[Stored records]
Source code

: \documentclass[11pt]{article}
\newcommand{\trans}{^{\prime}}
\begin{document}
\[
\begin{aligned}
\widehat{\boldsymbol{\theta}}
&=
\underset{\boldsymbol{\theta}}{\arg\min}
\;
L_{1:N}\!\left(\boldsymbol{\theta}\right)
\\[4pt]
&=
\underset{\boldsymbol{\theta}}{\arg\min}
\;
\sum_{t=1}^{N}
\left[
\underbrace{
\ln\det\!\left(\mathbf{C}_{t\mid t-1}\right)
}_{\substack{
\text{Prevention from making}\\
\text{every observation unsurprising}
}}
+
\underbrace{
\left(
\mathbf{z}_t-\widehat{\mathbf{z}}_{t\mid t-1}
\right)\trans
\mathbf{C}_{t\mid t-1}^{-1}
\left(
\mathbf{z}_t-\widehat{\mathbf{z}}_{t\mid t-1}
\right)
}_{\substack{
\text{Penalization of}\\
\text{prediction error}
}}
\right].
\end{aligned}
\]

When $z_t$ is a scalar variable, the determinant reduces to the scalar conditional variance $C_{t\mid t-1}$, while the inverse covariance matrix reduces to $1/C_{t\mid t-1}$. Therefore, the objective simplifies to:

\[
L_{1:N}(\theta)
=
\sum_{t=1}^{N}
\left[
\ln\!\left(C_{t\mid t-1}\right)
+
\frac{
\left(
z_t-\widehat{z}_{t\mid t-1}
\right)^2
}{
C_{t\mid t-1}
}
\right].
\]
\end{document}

• **GOAL OF THE EXERCISE**
Using the records above, output exactly the lines from the one containing "When $z_t$ is" through the last line, and no others.

• **RESULT**
When $z_t$ is a scalar variable, the determinant reduces to the scalar conditional variance $C_{t\mid t-1}$, while the inverse covariance matrix reduces to $1/C_{t\mid t-1}$. Therefore, the objective simplifies to:

\[
L_{1:N}(\theta)
=
\sum_{t=1}^{N}
\left[
\ln\!\left(C_{t\mid t-1}\right)
+
\frac{
\left(
z_t-\widehat{z}_{t\mid t-1}
\right)^2
}{
C_{t\mid t-1}
}
\right].
\]
\end{document}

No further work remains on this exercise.